WHAT YOU NEED TO DO: Return all lines of the records that contain the word "align".

EXCERPTED DATA:
[Start of section]

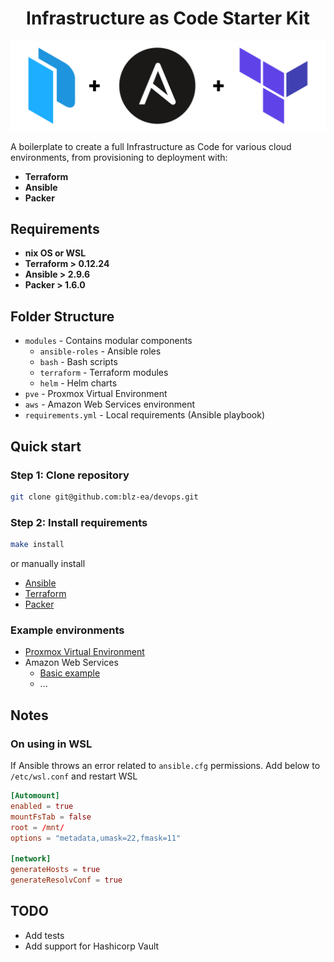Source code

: <h1 align=center>Infrastructure  as Code Starter Kit</h1>

<div align="center">
<img src="./.github/header.png">
</div>

A boilerplate to create a full Infrastructure as Code for various cloud environments, from provisioning to deployment with:

- **Terraform**
- **Ansible**
- **Packer**

## Requirements ##

- **nix OS or WSL**
- **Terraform > 0.12.24**
- **Ansible > 2.9.6**
- **Packer > 1.6.0**

## Folder Structure ##

- `modules` - Contains modular components
  - `ansible-roles` - Ansible roles
  - `bash` - Bash scripts
  - `terraform` - Terraform modules
  - `helm` - Helm charts
- `pve` - Proxmox Virtual Environment
- `aws` - Amazon Web Services environment
- `requirements.yml` - Local requirements (Ansible playbook)

## Quick start ##

### Step 1: Clone repository ###

```bash
git clone git@github.com:blz-ea/devops.git
```

### Step 2: Install requirements ###

```bash
make install
```

or manually install

- [Ansible](https://docs.ansible.com/ansible/latest/installation_guide/intro_installation.html)
- [Terraform](https://learn.hashicorp.com/terraform/getting-started/install.html)
- [Packer](https://learn.hashicorp.com/packer/getting-started/install)

### Example environments ###

- [Proxmox Virtual Environment](./pve/)
- Amazon Web Services
  - [Basic example](./aws/basic/)
  - ...

## Notes ##

### On using in WSL ###

If Ansible throws an error related to  `ansible.cfg` permissions. Add below to `/etc/wsl.conf` and restart WSL

```conf
[Automount]
enabled = true
mountFsTab = false
root = /mnt/
options = "metadata,umask=22,fmask=11"

[network]
generateHosts = true
generateResolvConf = true

```
## TODO ##

- Add tests
- Add support for Hashicorp Vault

[End of section]

RESPONSE AREA:
: <h1 align=center>Infrastructure  as Code Starter Kit</h1>
<div align="center">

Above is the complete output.